In its memorandum & order, the Middle District clarified that the made whole doctrine will not apply unless the defendant affirmatively demonstrates that the concurrent subrogation action will deplete available funds to such a degree that the insured cannot be fully compensated. Op. at 11. Here, the made whole rule did not apply because Convenience Products failed to show that a “subrogation claim for amounts paid is likely to deprive the [insureds] of full recovery on their loss.” Op. at 11. The court reasoned that, “[a]s an equitable principle, the ‘made whole’ doctrine does not apply as a bar to subrogation where funds are sufficient to make both the insured and the insurer whole.” Op. at 11. Here, there was “no indication that the policy limits [were] inadequate to fully compensate the Barricks for their loss.” Op. at 11.
The memorandum & order in Unitrin can have wide-ranging implications for future subrogation cases. It lends support to the proposition that, in Pennsylvania, an insurer should not ordinarily be compelled to join in its insured’s state court action provided that the insurer only seeks recovery for a sum that it has paid pursuant to the applicable policy.
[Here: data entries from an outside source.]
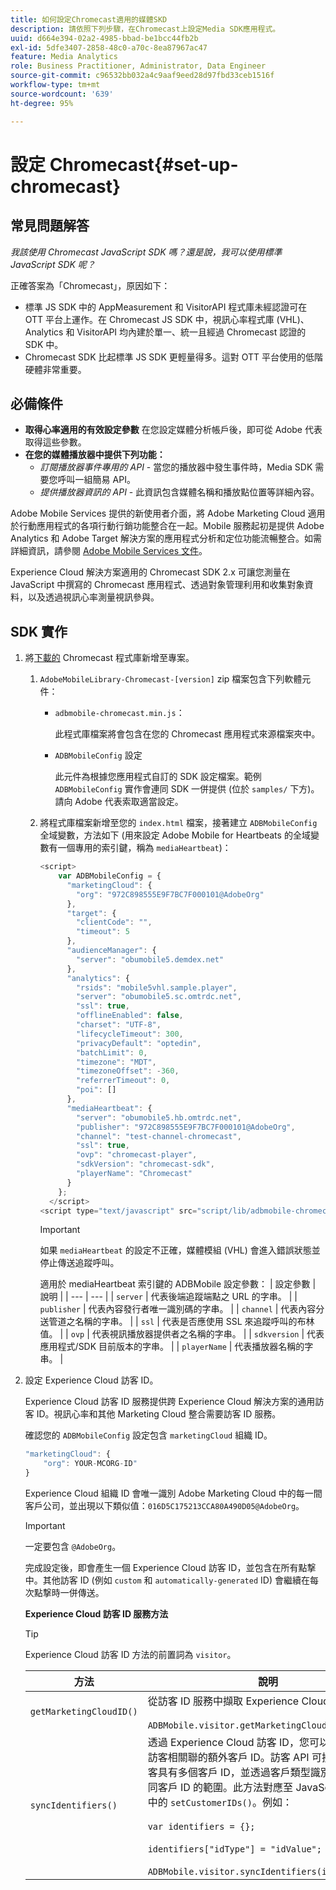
 ```yaml
---
title: 如何設定Chromecast適用的媒體SKD
description: 請依照下列步驟，在Chromecast上設定Media SDK應用程式。
uuid: d664e394-02a2-4985-bbad-be1bcc44fb2b
exl-id: 5dfe3407-2858-48c0-a70c-8ea87967ac47
feature: Media Analytics
role: Business Practitioner, Administrator, Data Engineer
source-git-commit: c96532bb032a4c9aaf9eed28d97fbd33ceb1516f
workflow-type: tm+mt
source-wordcount: '639'
ht-degree: 95%

---
```


# 設定 Chromecast{#set-up-chromecast}

## 常見問題解答

_我該使用 Chromecast JavaScript SDK 嗎？還是說，我可以使用標準 JavaScript SDK 呢？_

正確答案為「Chromecast」，原因如下：
* 標準 JS SDK 中的 AppMeasurement 和 VisitorAPI 程式庫未經認證可在 OTT 平台上運作。在 Chromecast JS SDK 中，視訊心率程式庫 (VHL)、Analytics 和 VisitorAPI 均內建於單一、統一且經過 Chromecast 認證的 SDK 中。
* Chromecast SDK 比起標準 JS SDK 更輕量得多。這對 OTT 平台使用的低階硬體非常重要。

## 必備條件

* **取得心率適用的有效設定參數**
在您設定媒體分析帳戶後，即可從 Adobe 代表取得這些參數。
* **在您的媒體播放器中提供下列功能：**
   * *訂閱播放器事件專用的 API* - 當您的播放器中發生事件時，Media SDK 需要您呼叫一組簡易 API。
   * *提供播放器資訊的 API* - 此資訊包含媒體名稱和播放點位置等詳細內容。

Adobe Mobile Services 提供的新使用者介面，將 Adobe Marketing Cloud 適用於行動應用程式的各項行動行銷功能整合在一起。Mobile 服務起初是提供 Adobe Analytics 和 Adobe Target 解決方案的應用程式分析和定位功能流暢整合。如需詳細資訊，請參閱 [Adobe Mobile Services 文件](https://experienceleague.adobe.com/docs/mobile-services/using/home.html)。

Experience Cloud 解決方案適用的 Chromecast SDK 2.x 可讓您測量在 JavaScript 中撰寫的 Chromecast 應用程式、透過對象管理利用和收集對象資料，以及透過視訊心率測量視訊參與。

## SDK 實作

1. 將[下載的](/help/sdk-implement/download-sdks.md#download-2x-sdks) Chromecast 程式庫新增至專案。

   1. `AdobeMobileLibrary-Chromecast-[version]` zip 檔案包含下列軟體元件：

      * `adbmobile-chromecast.min.js`：

         此程式庫檔案將會包含在您的 Chromecast 應用程式來源檔案夾中。

      * `ADBMobileConfig` 設定

         此元件為根據您應用程式自訂的 SDK 設定檔案。範例 `ADBMobileConfig` 實作會連同 SDK 一併提供 (位於 `samples/` 下方)。請向 Adobe 代表索取適當設定。
   1. 將程式庫檔案新增至您的 `index.html` 檔案，接著建立 `ADBMobileConfig` 全域變數，方法如下 (用來設定 Adobe Mobile for Heartbeats 的全域變數有一個專用的索引鍵，稱為 `mediaHeartbeat`)：

      ```js
      <script>
          var ADBMobileConfig = {
            "marketingCloud": {
              "org": "972C898555E9F7BC7F000101@AdobeOrg"
            },
            "target": {
              "clientCode": "",
              "timeout": 5
            },
            "audienceManager": {
              "server": "obumobile5.demdex.net"
            },
            "analytics": {
              "rsids": "mobile5vhl.sample.player",
              "server": "obumobile5.sc.omtrdc.net",
              "ssl": true,
              "offlineEnabled": false,
              "charset": "UTF-8",
              "lifecycleTimeout": 300,
              "privacyDefault": "optedin",
              "batchLimit": 0,
              "timezone": "MDT",
              "timezoneOffset": -360,
              "referrerTimeout": 0,
              "poi": []
            },
            "mediaHeartbeat": {
              "server": "obumobile5.hb.omtrdc.net",
              "publisher": "972C898555E9F7BC7F000101@AdobeOrg",
              "channel": "test-channel-chromecast",
              "ssl": true,
              "ovp": "chromecast-player",
              "sdkVersion": "chromecast-sdk",
              "playerName": "Chromecast"
            }
          };
        </script>
      <script type="text/javascript" src="script/lib/adbmobile-chromecast.min.js"></script>
      ```

      >[!IMPORTANT]
      >
      >如果 `mediaHeartbeat` 的設定不正確，媒體模組 (VHL) 會進入錯誤狀態並停止傳送追蹤呼叫。

      適用於 mediaHeartbeat 索引鍵的 ADBMobile 設定參數：
   | 設定參數 | 說明 |
   | --- | --- |
   | `server` | 代表後端追蹤端點之 URL 的字串。 |
   | `publisher` | 代表內容發行者唯一識別碼的字串。 |
   | `channel` | 代表內容分送管道之名稱的字串。 |
   | `ssl` | 代表是否應使用 SSL 來追蹤呼叫的布林值。 |
   | `ovp` | 代表視訊播放器提供者之名稱的字串。 |
   | `sdkversion` | 代表應用程式/SDK 目前版本的字串。 |
   | `playerName` | 代表播放器名稱的字串。 |


1. 設定 Experience Cloud 訪客 ID。

   Experience Cloud 訪客 ID 服務提供跨 Experience Cloud 解決方案的通用訪客 ID。視訊心率和其他 Marketing Cloud 整合需要訪客 ID 服務。

   確認您的 `ADBMobileConfig` 設定包含 `marketingCloud` 組織 ID。

   ```js
   "marketingCloud": {
       "org": YOUR-MCORG-ID"
   }
   ```

   Experience Cloud 組織 ID 會唯一識別 Adobe Marketing Cloud 中的每一間客戶公司，並出現以下類似值：`016D5C175213CCA80A490D05@AdobeOrg`。

   >[!IMPORTANT]
   >
   >一定要包含 `@AdobeOrg`。

   完成設定後，即會產生一個 Experience Cloud 訪客 ID，並包含在所有點撃中。其他訪客 ID (例如 `custom` 和 `automatically-generated` ID) 會繼續在每次點撃時一併傳送。

   **Experience Cloud 訪客 ID 服務方法**

   >[!TIP]
   >
   >Experience Cloud 訪客 ID 方法的前置詞為 `visitor`。

   | 方法 | 說明 |
   | --- | --- |
   | `getMarketingCloudID()` | 從訪客 ID 服務中擷取 Experience Cloud 訪客 ID。 <br/><br/>`ADBMobile.visitor.getMarketingCloudID();` |
   | `syncIdentifiers()` | 透過 Experience Cloud 訪客 ID，您可以設定與每個訪客相關聯的額外客戶 ID。訪客 API 可接受同一名訪客具有多個客戶 ID，並透過客戶類型識別碼來區分不同客戶 ID 的範圍。此方法對應至 JavaScript 資料庫中的 `setCustomerIDs()`。例如：<br/><br/>`var identifiers = {};` <br/><br/>`identifiers["idType"] = "idValue";` <br/><br/>`ADBMobile.visitor.syncIdentifiers(identifiers);` |



<!--   **Postbacks -** For more information about configuring postbacks, see [Configure Postbacks.](https://experienceleague.adobe.com/docs/mobile-services/using/manage-app-settings-ug/configuring-app/signals.html) -->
With no obligation to join the insured’s state court action, the insurer will likely be allowed to pursue recovery in Pennsylvania federal court despite the fact that its action was filed subsequent to the insured’s state court action arising from the same transaction or occurrence. Moreover, a tortfeasor in Pennsylvania may not invoke the made whole rule by merely pointing to a co-pending state court action and flatly asserting that the insured’s action should be prosecuted in full before the insurer may pursue recovery, rather, the tortfeasor must affirmatively show that the maintenance of the two co-pending actions will deny the insured full recovery in its action.